Porque Dios es vida, lo contrario a muerte.  Además, el Señor esta hablando de la vida eterna, no la vida terrenal que solo es una etapa temporal para nosotros.  Un camino pasajero.  Después de esta vida en la tierra podemos ir solo a dos lugares: al cielo y al infierno (Mateo 7:13-14 PDT).  Eso es lo que dice la Biblia, y por eso podemos estar seguros que estos lugares si existen, que son reales.

¿Por qué sabemos que el cielo y el infierno son lugares reales?  ¡Porque la Biblia lo dice así!  Nuevamente, la Biblia es la palabra de Dios, y Dios no es hombre para que mienta.  Dios nos creó y realmente Él si sabe quienes somos, que hacemos, y a donde nosotros vamos.

Ahora bien, ¿por qué creen que el Apóstol Juan también compara al Señor Jesús con la Luz?

Porque con la luz se puede ver lo que pasa a nuestro alrededor.  Vemos en donde estamos y vemos también hacia donde vamos.  Si no hubiera luz, seria como si fuéramos ciegos.  Lo mismo pasa con la ceguera espiritual.  Si uno no tiene a Cristo en su corazón, es como si fuéramos ciegos espirituales, pero con Jesús a nuestro lado, podemos ver la luz.  La luz verdadera que alumbra los caminos oscuros del hombre, caminos entenebrecidos por el pecado.  Podemos ver en donde estamos y podemos también ver hacia a donde vamos.
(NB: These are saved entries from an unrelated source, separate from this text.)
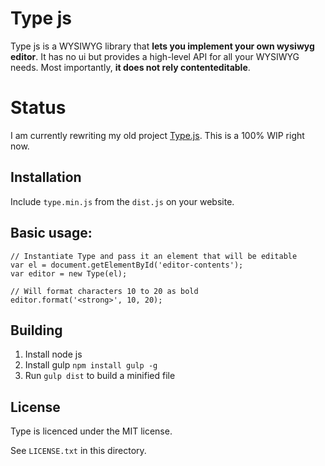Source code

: # Type js

Type js is a WYSIWYG library that **lets you implement your own wysiwyg editor**.
It has no ui but provides a high-level API for all your WYSIWYG needs. Most 
importantly, **it does not rely contenteditable**.

# Status

I am currently rewriting my old project [Type.js](https://github.com/LukasBombach/Type.js). 
This is a 100% WIP right now.

## Installation

Include `type.min.js` from the `dist.js` on your website.

## Basic usage:

    // Instantiate Type and pass it an element that will be editable
    var el = document.getElementById('editor-contents');
    var editor = new Type(el);
    
    // Will format characters 10 to 20 as bold
    editor.format('<strong>', 10, 20);

## Building

1. Install node js
2. Install gulp `npm install gulp -g`
3. Run `gulp dist` to build a minified file

## License

Type is licenced under the MIT license.

See `LICENSE.txt` in this directory.
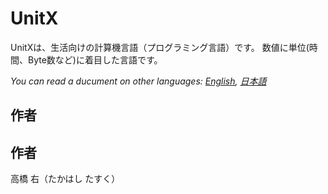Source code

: UnitX
===

UnitXは、生活向けの計算機言語（プログラミング言語）です。
数値に単位(時間、Byte数など)に着目した言語です。

*You can read a ducument on other languages: [English](README.md), [日本語](README.ja.md)*


## 作者

## 作者
高橋 右（たかはし たすく）
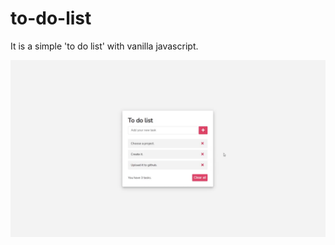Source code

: # to-do-list

It is a simple 'to do list' with vanilla javascript.

![to-do-list](https://github.com/szederfa/to-do-list/blob/main/img/sample.gif)
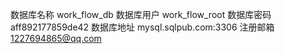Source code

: 数据库名称	work_flow_db
数据库用户	work_flow_root
数据库密码	aff892177859de42
数据库地址	mysql.sqlpub.com:3306
注册邮箱	1227694865@qq.com
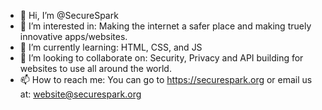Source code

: - 👋 Hi, I’m @SecureSpark
- 👀 I’m interested in: Making the internet a safer place and making truely innovative apps/websites.
- 🌱 I’m currently learning: HTML, CSS, and JS
- 💞️ I’m looking to collaborate on: Security, Privacy and API building for websites to use all around the world.
- 📫 How to reach me: You can go to https://securespark.org or email us at: website@securespark.org

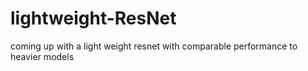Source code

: # lightweight-ResNet
coming up with a light weight resnet with comparable performance to heavier models
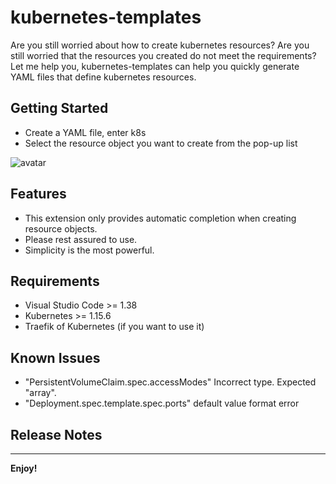 # kubernetes-templates

Are you still worried about how to create kubernetes resources? Are you still worried that the resources you created do not meet the requirements?
Let me help you, kubernetes-templates can help you quickly generate YAML files that define kubernetes resources.

## Getting Started
- Create a YAML file, enter k8s
- Select the resource object you want to create from the pop-up list

![avatar](https://raw.githubusercontent.com/lunuan/vscode-kubernetes-templates/master/static/demo.png)

## Features
- This extension only provides automatic completion when creating resource objects.
- Please rest assured to use.
- Simplicity is the most powerful.


## Requirements
- Visual Studio Code >= 1.38
- Kubernetes >= 1.15.6
- Traefik of Kubernetes (if you want to use it)

## Known Issues
- "PersistentVolumeClaim.spec.accessModes" Incorrect type. Expected "array".
- "Deployment.spec.template.spec.ports" default value format error

## Release Notes


-----------------------------------------------------------------------------------------------------------

**Enjoy!**
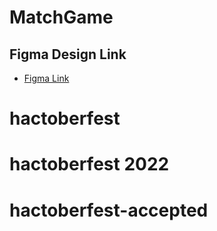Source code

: # MatchGame
## Figma Design Link
- [Figma Link](https://www.figma.com/file/KMhhDFlARu1bif3SHlRX6c/Alt-School?node-id=0%3A1)
# hactoberfest
# hactoberfest 2022
# hactoberfest-accepted
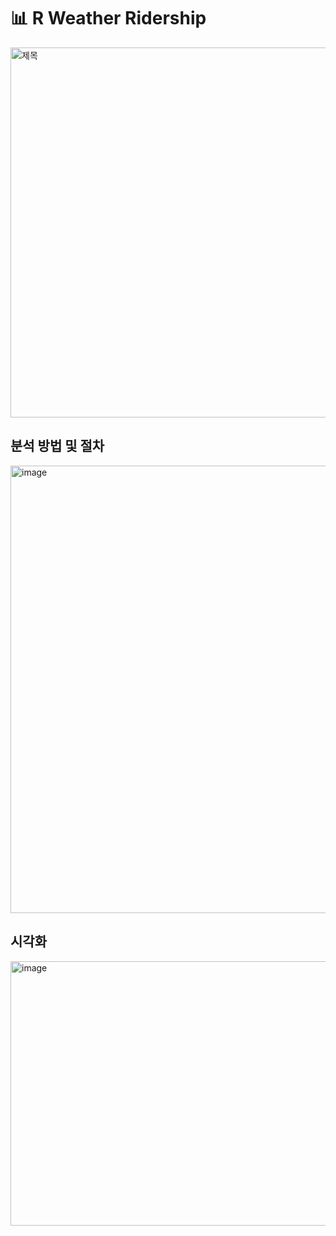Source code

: # 📊 R Weather Ridership

<img width="1051" height="592" alt="제목" src="https://github.com/user-attachments/assets/100bf9ef-6fd4-41a1-81ab-6d17780b9002" />


## 분석 방법 및 절차
<img width="1143" height="716" alt="image" src="https://github.com/user-attachments/assets/8cbe877b-9418-4adb-b135-0f9f30697848" />

## 시각화
<img width="781" height="423" alt="image" src="https://github.com/user-attachments/assets/1961a865-e703-4cf6-bb9f-7aa01a430394" />
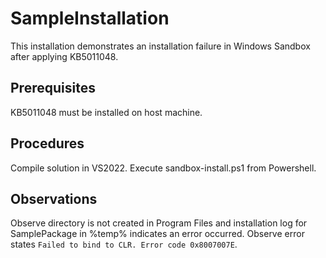 # SampleInstallation

This installation demonstrates an installation failure in Windows Sandbox after applying KB5011048.

## Prerequisites

KB5011048 must be installed on host machine.

## Procedures

Compile solution in VS2022.
Execute sandbox-install.ps1 from Powershell.

## Observations

Observe directory is not created in Program Files and installation log for SamplePackage in %temp% indicates an error occurred. Observe error states `Failed to bind to CLR. Error code 0x8007007E`.

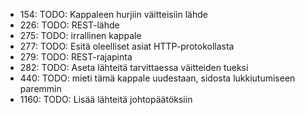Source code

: - 154:  TODO: Kappaleen hurjiin väitteisiin lähde
- 226:  TODO: REST-lähde
- 275:  TODO: irrallinen kappale
- 277:  TODO: Esitä oleelliset asiat HTTP-protokollasta
- 279:  TODO: REST-rajapinta
- 282:  TODO: Aseta lähteitä tarvittaessa väitteiden tueksi
- 440:  TODO: mieti tämä kappale uudestaan, sidosta lukkiutumiseen paremmin
- 1160:  TODO: Lisää lähteitä johtopäätöksiin
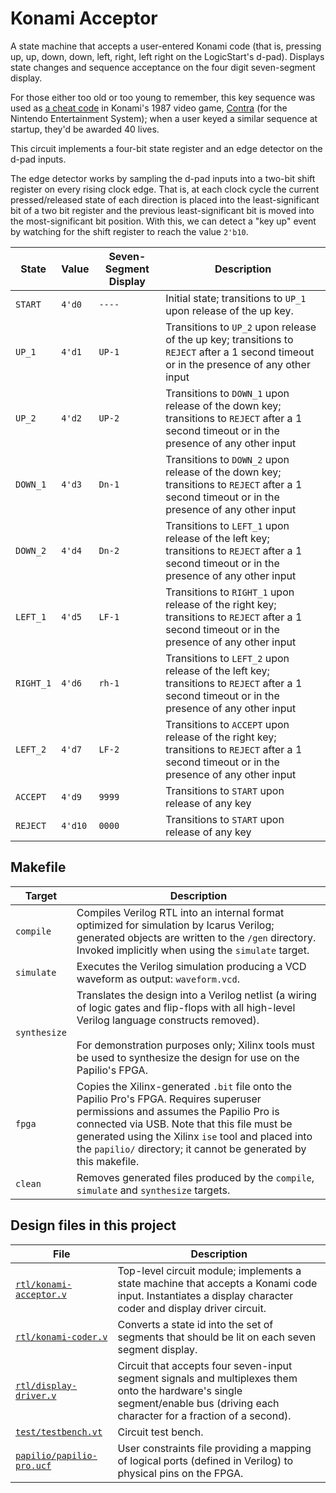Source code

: # Konami Acceptor

A state machine that accepts a user-entered Konami code (that is, pressing up, up, down, down, left, right, left right on the LogicStart's d-pad). Displays state changes and sequence acceptance on the four digit seven-segment display.

For those either too old or too young to remember, this key sequence was used as [a cheat code](https://en.wikipedia.org/wiki/Konami_Code) in Konami's 1987 video game, [Contra](https://en.wikipedia.org/wiki/Contra_(video_game)) (for the Nintendo Entertainment System); when a user keyed a similar sequence at startup, they'd be awarded 40 lives.

This circuit implements a four-bit state register and an edge detector on the d-pad inputs.

The edge detector works by sampling the d-pad inputs into a two-bit shift register on every rising clock edge. That is, at each clock cycle the current pressed/released state of each direction is placed into the least-significant bit of a two bit register and the previous least-significant bit is moved into the most-significant bit position. With this, we can detect a "key up" event by watching for the shift register to reach the value `2'b10`.

State     | Value    | Seven-Segment Display | Description
----------|----------|-----------------------|------------
`START`   | `4'd0`   | `----`                | Initial state; transitions to `UP_1` upon release of the up key.
`UP_1`    | `4'd1`   | `UP-1`                | Transitions to `UP_2` upon release of the up key; transitions to `REJECT` after a 1 second timeout or in the presence of any other input
`UP_2`    | `4'd2`   | `UP-2`                | Transitions to `DOWN_1` upon release of the down key; transitions to `REJECT` after a 1 second timeout or in the presence of any other input
`DOWN_1`  | `4'd3`   | `Dn-1`                | Transitions to `DOWN_2` upon release of the down key; transitions to `REJECT` after a 1 second timeout or in the presence of any other input
`DOWN_2`  | `4'd4`   | `Dn-2`                | Transitions to `LEFT_1` upon release of the left key; transitions to `REJECT` after a 1 second timeout or in the presence of any other input
`LEFT_1`  | `4'd5`   | `LF-1`                | Transitions to `RIGHT_1` upon release of the right key; transitions to `REJECT` after a 1 second timeout or in the presence of any other input
`RIGHT_1` | `4'd6`   | `rh-1`                | Transitions to `LEFT_2` upon release of the left key; transitions to `REJECT` after a 1 second timeout or in the presence of any other input
`LEFT_2`  | `4'd7`   | `LF-2`                | Transitions to `ACCEPT` upon release of the right key; transitions to `REJECT` after a 1 second timeout or in the presence of any other input
`ACCEPT`  | `4'd9`   | `9999`                | Transitions to `START` upon release of any key
`REJECT`  | `4'd10`  | `0000`                | Transitions to `START` upon release of any key

## Makefile

Target       | Description
-------------|------------
`compile`    | Compiles Verilog RTL into an internal format optimized for simulation by Icarus Verilog; generated objects are written to the `/gen` directory. Invoked implicitly when using the `simulate` target.
`simulate`   | Executes the Verilog simulation producing a VCD waveform as output: `waveform.vcd`.
`synthesize` | Translates the design into a Verilog netlist (a wiring of logic gates and flip-flops with all high-level Verilog language constructs removed). <br><br> For demonstration purposes only; Xilinx tools must be used to synthesize the design for use on the Papilio's FPGA.
`fpga`       | Copies the Xilinx-generated `.bit` file onto the Papilio Pro's FPGA. Requires superuser permissions and assumes the Papilio Pro is connected via USB. Note that this file must be generated using the Xilinx `ise` tool and placed into the `papilio/` directory; it cannot be generated by this makefile.
`clean`      | Removes generated files produced by the `compile`, `simulate` and `synthesize` targets.

## Design files in this project

File | Description
-----|------------
[`rtl/konami-acceptor.v`](rtl/konami-acceptor.v) | Top-level circuit module; implements a state machine that accepts a Konami code input. Instantiates a display character coder and display driver circuit.
[`rtl/konami-coder.v`](rtl/konami-coder.v) | Converts a state id into the set of segments that should be lit on each seven segment display.
[`rtl/display-driver.v`](rtl/display-driver.v) | Circuit that accepts four seven-input segment signals and multiplexes them onto the hardware's single segment/enable bus (driving each character for a fraction of a second).
[`test/testbench.vt`](test/testbench.vt) | Circuit test bench.
[`papilio/papilio-pro.ucf`](papilio/papilio-pro.ucf) | User constraints file providing a mapping of logical ports (defined in Verilog) to physical pins on the FPGA.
Por último, noten por favor que el comienzo de este evangelio es muy similar al comienzo de la Biblia, al comienzo de Génesis 1: 1, pues ambos comienzan con la misma frase: “En el Principio…”. Aquí, es muy posible que el Apóstol Juan estaba tratando de enfatizar una vez más, que Jesús estaba allí, al comienzo de la creación.  Que Jesús es Dios.  Que Jesús es el Creador, no un ser creado.